PROBLEM REQUIREMENTS ->
From the records below, please return each line that holds the word "taking".

** Opening RECORD SET block **

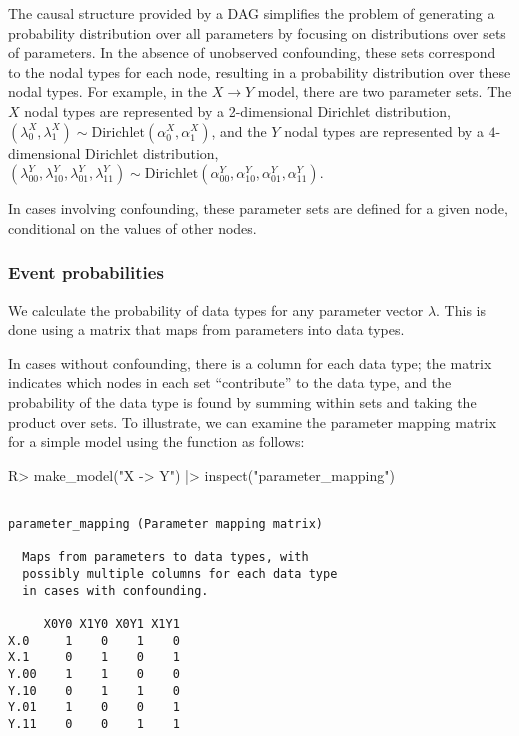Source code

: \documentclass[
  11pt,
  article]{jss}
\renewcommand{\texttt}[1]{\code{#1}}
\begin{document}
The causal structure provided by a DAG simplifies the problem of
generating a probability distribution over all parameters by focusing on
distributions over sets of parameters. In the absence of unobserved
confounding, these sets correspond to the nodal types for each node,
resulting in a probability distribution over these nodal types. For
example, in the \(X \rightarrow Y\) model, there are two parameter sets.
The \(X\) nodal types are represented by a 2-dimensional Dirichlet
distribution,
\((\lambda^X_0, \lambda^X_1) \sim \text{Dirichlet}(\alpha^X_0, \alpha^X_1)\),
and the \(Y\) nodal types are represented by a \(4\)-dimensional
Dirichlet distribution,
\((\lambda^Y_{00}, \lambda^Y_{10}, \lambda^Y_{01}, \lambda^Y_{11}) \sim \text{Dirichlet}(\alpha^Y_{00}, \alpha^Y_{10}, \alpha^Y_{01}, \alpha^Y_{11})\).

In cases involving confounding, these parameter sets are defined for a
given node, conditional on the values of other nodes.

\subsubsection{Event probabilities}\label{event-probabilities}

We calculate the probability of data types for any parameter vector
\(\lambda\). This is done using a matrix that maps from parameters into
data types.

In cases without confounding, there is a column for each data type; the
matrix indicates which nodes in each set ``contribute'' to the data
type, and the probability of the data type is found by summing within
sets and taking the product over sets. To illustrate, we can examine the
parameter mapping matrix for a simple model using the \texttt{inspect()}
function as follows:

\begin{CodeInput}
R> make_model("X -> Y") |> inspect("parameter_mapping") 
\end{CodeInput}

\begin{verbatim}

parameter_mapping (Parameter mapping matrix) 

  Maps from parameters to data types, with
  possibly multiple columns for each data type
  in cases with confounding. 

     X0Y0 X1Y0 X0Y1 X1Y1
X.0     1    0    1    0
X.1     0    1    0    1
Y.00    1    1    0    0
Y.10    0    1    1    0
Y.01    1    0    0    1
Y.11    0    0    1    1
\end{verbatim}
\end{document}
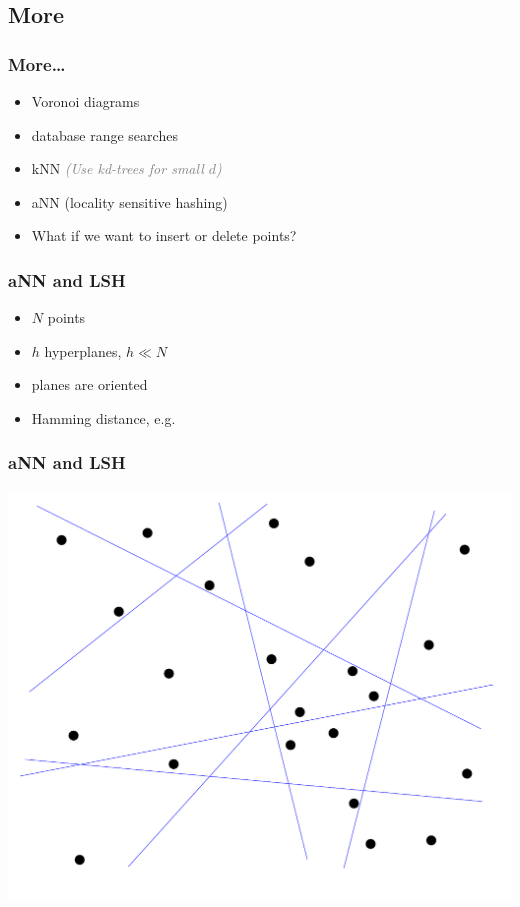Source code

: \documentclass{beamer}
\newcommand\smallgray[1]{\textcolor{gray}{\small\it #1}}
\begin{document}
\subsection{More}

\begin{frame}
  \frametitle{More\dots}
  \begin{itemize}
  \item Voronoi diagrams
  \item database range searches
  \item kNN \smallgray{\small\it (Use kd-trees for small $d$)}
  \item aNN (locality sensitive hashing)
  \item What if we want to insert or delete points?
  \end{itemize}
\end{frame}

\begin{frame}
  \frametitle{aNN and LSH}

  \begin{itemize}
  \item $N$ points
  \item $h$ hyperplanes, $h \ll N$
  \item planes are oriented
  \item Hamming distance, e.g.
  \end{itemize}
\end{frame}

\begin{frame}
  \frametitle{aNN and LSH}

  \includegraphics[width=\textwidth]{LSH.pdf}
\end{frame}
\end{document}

** Closing RECORD SET block **
** Opening RECORD SET block **

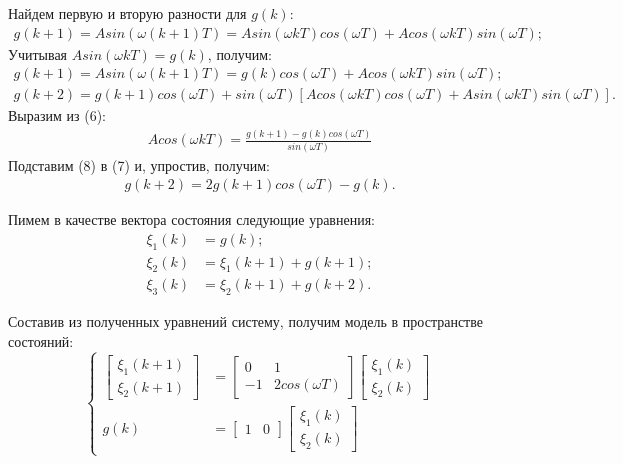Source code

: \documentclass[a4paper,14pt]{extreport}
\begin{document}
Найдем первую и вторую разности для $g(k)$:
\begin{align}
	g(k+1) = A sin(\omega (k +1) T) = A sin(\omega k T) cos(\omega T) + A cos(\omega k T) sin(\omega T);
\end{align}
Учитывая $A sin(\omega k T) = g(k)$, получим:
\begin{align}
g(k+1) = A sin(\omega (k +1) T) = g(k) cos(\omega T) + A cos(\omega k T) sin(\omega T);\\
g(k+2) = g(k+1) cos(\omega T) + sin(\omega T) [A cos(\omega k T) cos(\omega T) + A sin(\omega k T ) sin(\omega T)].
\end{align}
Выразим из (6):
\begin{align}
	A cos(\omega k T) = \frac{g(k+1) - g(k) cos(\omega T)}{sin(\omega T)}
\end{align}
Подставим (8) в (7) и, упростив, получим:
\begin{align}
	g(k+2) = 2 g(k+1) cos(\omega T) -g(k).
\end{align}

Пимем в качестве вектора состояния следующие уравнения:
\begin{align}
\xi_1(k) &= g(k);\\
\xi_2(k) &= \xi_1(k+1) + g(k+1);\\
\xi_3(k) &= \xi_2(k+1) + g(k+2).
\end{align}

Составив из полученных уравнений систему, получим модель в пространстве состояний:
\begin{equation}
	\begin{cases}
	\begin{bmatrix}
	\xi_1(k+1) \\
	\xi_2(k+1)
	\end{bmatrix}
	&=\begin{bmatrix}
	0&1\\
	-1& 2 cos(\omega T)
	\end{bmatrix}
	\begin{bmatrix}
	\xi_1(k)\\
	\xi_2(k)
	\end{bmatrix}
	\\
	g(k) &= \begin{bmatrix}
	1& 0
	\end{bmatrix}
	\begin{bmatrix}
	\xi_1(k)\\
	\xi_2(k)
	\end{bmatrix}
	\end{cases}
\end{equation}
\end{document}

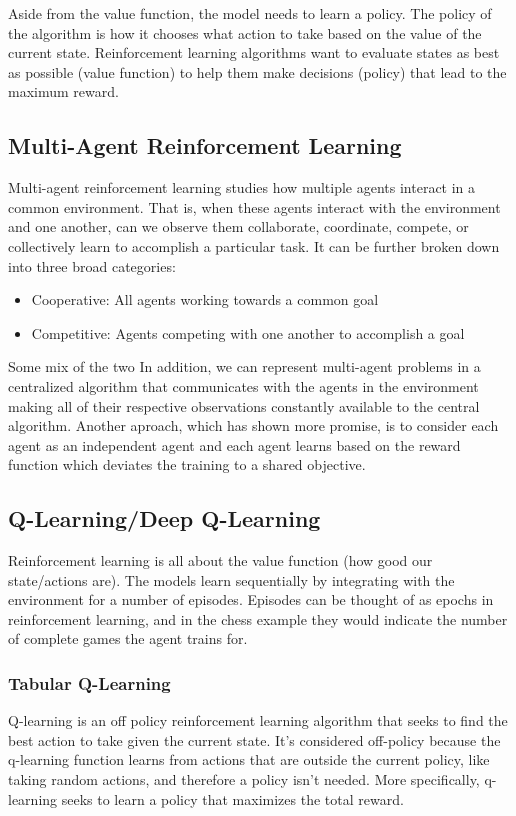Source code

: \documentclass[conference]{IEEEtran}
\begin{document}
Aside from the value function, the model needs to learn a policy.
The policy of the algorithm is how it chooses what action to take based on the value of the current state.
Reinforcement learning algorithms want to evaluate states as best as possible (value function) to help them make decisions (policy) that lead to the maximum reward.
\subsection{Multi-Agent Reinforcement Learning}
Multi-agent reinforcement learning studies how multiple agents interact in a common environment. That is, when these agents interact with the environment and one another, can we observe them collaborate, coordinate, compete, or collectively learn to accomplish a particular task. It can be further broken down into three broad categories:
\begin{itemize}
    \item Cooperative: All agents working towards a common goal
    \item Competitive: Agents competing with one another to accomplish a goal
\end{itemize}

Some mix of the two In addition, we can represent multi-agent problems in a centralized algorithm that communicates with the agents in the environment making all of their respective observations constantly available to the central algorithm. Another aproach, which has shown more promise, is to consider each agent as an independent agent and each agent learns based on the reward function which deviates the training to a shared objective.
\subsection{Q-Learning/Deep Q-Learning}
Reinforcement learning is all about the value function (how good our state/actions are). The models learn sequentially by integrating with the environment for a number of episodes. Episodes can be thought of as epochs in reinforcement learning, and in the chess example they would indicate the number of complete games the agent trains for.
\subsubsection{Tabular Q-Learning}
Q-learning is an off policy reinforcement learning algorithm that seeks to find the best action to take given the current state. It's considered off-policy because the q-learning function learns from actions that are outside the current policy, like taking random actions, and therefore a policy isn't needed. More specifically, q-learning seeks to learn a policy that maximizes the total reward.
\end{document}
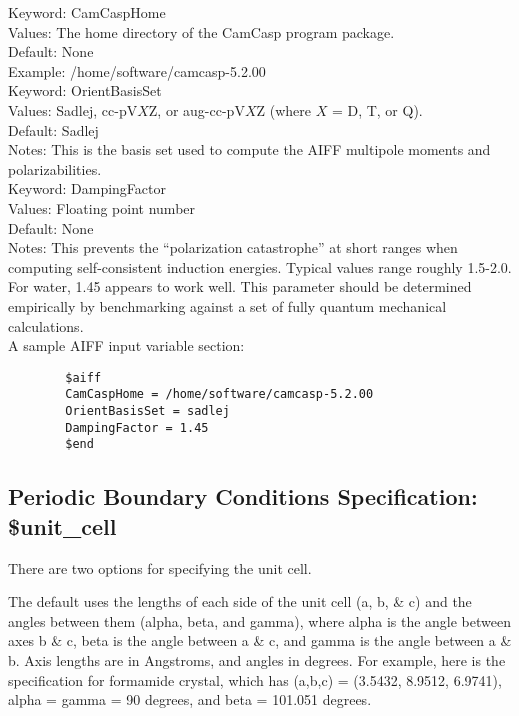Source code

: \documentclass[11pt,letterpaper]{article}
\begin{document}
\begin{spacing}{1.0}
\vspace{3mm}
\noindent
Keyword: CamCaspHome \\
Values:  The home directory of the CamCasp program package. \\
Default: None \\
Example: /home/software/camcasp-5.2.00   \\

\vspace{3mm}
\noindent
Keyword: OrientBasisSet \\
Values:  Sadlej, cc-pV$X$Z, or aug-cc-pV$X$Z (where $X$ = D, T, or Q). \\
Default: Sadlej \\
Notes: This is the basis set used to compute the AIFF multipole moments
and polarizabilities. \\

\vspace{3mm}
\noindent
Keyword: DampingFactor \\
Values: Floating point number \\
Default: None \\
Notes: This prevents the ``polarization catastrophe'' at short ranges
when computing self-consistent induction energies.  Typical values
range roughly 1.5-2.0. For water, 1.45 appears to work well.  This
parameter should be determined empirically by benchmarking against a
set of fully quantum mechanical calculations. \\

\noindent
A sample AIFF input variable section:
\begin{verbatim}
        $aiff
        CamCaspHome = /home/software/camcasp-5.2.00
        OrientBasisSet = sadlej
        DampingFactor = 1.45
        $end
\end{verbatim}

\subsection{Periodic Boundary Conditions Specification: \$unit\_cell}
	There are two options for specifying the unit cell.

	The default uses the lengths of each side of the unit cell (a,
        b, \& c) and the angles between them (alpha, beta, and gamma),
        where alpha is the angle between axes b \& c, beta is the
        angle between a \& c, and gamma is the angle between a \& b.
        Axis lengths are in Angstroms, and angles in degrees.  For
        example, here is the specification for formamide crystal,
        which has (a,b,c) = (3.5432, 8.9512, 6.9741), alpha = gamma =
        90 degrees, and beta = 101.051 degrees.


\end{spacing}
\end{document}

** Closing RECORD SET block **
** Opening RECORD SET block **

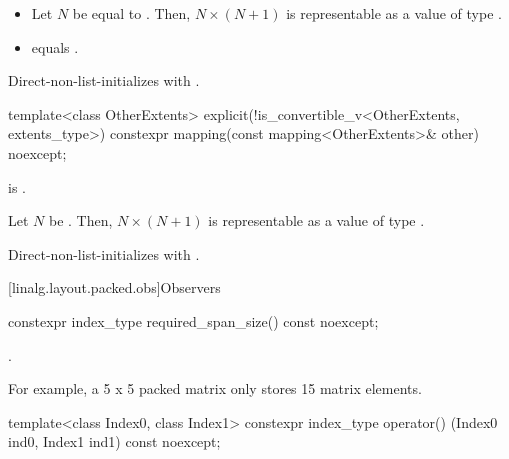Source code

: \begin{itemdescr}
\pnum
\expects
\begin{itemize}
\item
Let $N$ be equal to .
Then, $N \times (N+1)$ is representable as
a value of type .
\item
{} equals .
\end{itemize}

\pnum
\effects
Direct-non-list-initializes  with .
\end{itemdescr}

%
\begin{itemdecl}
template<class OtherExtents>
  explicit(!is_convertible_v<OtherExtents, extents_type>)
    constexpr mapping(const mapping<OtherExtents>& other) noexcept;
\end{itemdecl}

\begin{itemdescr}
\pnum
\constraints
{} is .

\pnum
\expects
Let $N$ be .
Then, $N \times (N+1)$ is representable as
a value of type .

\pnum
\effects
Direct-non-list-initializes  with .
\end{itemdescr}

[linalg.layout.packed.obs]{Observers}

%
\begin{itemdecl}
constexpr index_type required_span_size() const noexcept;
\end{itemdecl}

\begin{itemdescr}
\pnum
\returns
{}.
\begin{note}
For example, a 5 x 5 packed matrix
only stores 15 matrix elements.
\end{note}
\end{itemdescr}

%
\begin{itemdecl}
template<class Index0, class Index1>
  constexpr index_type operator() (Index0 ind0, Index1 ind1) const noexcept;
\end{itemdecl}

** Closing RECORD SET block **

OUTPUT OF THE EXERCISE ->
sets and taking the product over sets. To illustrate, we can examine the
Q-learning is an off policy reinforcement learning algorithm that seeks to find the best action to take given the current state. It's considered off-policy because the q-learning function learns from actions that are outside the current policy, like taking random actions, and therefore a policy isn't needed. More specifically, q-learning seeks to learn a policy that maximizes the total reward.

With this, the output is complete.